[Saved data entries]
□ □ □

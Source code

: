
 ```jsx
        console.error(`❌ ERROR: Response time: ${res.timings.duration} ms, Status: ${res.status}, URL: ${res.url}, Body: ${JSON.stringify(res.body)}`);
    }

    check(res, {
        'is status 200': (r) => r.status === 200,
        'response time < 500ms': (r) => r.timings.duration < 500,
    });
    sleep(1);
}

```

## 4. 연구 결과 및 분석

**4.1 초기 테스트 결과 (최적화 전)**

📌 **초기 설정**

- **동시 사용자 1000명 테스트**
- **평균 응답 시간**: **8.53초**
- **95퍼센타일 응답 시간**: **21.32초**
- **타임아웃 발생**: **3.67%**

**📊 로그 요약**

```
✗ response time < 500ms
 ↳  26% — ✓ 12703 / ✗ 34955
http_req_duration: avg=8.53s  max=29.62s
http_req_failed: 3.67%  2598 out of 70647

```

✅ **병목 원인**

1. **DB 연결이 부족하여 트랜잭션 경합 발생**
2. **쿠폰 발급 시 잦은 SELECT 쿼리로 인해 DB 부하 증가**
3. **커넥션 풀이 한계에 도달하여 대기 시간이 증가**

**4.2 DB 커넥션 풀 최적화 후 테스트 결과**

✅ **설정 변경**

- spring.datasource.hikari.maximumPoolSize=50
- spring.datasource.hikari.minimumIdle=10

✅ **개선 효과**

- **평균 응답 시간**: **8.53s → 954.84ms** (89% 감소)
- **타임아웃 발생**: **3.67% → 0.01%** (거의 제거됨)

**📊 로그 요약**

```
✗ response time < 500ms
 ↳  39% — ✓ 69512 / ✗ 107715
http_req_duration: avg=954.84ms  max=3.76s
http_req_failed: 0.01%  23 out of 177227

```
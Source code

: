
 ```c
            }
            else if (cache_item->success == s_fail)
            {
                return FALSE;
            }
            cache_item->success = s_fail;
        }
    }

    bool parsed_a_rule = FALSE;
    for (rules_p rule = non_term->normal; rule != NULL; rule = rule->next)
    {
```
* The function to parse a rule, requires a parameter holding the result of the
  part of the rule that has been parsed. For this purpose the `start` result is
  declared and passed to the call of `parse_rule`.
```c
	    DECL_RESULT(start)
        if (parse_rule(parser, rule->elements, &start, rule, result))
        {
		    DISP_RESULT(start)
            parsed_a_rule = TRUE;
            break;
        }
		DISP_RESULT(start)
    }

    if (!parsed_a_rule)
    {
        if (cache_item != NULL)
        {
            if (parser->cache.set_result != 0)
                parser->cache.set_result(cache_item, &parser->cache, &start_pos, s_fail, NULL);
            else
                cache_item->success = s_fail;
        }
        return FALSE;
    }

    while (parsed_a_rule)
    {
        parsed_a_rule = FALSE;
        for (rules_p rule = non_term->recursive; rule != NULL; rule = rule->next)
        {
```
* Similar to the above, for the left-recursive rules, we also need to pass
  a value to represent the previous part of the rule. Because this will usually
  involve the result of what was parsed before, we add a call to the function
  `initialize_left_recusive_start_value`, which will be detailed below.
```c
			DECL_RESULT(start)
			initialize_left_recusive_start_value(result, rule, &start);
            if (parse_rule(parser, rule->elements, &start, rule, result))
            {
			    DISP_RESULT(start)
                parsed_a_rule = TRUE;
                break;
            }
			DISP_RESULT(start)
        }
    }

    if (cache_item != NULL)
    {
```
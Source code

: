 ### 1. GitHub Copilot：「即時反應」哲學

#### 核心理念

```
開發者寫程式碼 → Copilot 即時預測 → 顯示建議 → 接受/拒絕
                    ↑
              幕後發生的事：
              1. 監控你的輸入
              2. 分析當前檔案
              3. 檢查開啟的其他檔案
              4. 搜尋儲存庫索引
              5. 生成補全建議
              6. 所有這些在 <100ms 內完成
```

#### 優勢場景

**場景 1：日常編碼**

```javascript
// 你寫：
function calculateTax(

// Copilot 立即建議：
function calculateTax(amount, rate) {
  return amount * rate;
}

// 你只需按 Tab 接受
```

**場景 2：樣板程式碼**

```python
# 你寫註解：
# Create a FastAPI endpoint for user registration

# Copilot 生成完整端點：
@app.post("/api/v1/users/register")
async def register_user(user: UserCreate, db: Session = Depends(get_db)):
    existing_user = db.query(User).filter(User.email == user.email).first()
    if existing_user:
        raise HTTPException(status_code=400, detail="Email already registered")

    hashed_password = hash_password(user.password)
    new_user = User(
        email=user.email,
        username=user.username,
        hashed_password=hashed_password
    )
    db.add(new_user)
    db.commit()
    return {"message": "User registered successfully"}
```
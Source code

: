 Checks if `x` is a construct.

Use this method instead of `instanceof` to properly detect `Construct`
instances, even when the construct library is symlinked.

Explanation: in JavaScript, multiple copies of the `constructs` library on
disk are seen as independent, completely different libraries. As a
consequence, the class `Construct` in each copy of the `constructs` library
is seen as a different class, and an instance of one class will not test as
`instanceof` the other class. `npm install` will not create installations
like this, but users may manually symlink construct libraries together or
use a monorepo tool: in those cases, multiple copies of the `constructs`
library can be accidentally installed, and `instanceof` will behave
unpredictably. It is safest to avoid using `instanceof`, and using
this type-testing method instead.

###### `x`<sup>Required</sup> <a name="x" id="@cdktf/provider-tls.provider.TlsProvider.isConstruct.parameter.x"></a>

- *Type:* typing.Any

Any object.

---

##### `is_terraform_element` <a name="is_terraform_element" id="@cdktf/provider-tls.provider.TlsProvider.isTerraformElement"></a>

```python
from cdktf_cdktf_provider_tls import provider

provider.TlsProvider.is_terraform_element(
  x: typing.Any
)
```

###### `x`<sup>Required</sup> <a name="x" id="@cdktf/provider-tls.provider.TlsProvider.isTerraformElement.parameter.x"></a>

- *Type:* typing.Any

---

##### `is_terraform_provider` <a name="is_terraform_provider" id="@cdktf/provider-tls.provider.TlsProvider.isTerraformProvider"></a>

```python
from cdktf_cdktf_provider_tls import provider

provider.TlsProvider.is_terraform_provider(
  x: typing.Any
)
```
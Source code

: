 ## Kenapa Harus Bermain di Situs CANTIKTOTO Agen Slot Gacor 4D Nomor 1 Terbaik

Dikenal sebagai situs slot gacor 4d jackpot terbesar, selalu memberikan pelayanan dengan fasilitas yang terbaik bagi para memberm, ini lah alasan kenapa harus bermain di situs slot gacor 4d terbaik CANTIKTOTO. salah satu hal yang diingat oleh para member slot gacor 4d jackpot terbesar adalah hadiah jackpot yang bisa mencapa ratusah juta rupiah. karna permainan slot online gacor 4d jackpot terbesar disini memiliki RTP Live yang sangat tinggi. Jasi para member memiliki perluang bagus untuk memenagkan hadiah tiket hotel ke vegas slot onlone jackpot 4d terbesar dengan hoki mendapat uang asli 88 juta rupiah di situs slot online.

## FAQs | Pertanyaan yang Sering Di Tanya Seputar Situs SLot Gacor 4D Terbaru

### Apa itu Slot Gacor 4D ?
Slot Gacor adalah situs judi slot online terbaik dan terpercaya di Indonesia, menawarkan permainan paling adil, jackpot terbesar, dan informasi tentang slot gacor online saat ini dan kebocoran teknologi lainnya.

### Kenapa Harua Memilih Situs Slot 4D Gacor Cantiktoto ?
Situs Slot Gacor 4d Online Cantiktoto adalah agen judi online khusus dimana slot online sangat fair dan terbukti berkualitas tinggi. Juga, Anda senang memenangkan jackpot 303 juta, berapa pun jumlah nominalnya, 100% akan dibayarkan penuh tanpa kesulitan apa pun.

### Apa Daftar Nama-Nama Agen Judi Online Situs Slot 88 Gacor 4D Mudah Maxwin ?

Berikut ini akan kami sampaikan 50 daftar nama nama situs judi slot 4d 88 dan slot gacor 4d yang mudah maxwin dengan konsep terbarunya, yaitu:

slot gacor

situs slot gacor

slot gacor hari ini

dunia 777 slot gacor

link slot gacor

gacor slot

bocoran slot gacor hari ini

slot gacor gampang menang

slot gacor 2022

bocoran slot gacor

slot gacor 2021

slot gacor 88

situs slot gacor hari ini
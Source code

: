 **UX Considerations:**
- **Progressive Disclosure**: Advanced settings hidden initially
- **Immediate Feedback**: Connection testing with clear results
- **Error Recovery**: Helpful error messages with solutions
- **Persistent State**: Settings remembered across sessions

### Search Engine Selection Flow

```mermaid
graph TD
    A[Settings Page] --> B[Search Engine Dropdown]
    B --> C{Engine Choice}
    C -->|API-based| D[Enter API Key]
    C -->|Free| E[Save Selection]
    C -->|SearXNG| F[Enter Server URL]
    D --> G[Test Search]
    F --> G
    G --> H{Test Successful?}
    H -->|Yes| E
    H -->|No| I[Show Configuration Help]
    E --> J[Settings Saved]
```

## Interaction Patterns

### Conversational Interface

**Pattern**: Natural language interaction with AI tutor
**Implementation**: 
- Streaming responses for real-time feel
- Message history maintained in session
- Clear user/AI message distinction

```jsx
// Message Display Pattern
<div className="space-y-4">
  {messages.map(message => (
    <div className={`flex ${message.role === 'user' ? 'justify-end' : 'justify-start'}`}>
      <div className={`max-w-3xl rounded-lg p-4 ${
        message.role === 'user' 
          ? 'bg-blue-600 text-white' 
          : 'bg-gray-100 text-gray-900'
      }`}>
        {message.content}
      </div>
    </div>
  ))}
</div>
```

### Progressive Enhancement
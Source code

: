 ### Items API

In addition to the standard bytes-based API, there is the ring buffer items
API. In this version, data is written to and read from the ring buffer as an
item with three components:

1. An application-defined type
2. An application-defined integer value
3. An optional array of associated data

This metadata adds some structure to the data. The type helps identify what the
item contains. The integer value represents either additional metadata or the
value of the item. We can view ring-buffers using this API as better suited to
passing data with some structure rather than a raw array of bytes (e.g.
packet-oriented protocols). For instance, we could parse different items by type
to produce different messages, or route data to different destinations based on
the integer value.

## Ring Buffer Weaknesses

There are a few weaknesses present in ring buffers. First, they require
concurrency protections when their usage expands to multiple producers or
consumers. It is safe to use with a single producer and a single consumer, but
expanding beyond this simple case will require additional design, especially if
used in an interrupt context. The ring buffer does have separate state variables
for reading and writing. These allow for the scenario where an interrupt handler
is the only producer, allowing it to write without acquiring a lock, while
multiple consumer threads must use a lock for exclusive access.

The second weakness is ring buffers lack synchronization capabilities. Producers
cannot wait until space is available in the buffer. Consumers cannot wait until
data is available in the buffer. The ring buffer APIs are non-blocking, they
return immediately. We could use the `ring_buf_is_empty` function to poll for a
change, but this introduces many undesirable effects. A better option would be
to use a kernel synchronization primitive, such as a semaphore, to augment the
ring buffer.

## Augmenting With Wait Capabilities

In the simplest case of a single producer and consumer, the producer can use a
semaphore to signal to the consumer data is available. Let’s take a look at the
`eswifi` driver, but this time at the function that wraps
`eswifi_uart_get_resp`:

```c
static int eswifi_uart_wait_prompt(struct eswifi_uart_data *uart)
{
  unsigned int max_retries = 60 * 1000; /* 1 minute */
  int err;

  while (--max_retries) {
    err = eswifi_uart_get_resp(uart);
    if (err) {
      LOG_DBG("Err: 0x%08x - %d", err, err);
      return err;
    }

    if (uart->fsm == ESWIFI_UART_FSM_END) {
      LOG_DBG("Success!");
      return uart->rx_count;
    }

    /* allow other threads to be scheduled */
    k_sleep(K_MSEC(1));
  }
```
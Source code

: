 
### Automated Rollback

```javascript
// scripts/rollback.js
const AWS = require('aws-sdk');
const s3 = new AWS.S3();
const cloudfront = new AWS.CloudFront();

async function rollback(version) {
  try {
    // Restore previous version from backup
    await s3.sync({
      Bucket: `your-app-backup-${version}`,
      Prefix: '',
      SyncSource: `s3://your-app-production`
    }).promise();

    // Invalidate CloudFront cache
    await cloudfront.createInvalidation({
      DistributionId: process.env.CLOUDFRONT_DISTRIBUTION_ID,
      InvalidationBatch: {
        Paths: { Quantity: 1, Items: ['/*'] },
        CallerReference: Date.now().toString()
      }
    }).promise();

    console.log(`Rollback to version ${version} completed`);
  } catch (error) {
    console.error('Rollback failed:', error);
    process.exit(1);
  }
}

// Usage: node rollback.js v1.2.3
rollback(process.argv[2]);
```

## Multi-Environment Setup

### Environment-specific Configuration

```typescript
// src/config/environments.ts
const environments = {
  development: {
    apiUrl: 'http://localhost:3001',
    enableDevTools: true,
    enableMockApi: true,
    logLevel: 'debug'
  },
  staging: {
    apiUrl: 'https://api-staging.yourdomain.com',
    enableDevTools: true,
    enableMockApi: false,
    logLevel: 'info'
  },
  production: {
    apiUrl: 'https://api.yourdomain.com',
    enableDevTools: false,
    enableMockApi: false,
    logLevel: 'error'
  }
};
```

□ □ □

WHAT YOU NEED TO DO:
From the records above, print exactly the lines that run from the line with "passing data with" to the line with "multiple consumer threads", inclusive.

OUTPUT FOR THIS TASK:
passing data with some structure rather than a raw array of bytes (e.g.
packet-oriented protocols). For instance, we could parse different items by type
to produce different messages, or route data to different destinations based on
the integer value.

## Ring Buffer Weaknesses

There are a few weaknesses present in ring buffers. First, they require
concurrency protections when their usage expands to multiple producers or
consumers. It is safe to use with a single producer and a single consumer, but
expanding beyond this simple case will require additional design, especially if
used in an interrupt context. The ring buffer does have separate state variables
for reading and writing. These allow for the scenario where an interrupt handler
is the only producer, allowing it to write without acquiring a lock, while
multiple consumer threads must use a lock for exclusive access.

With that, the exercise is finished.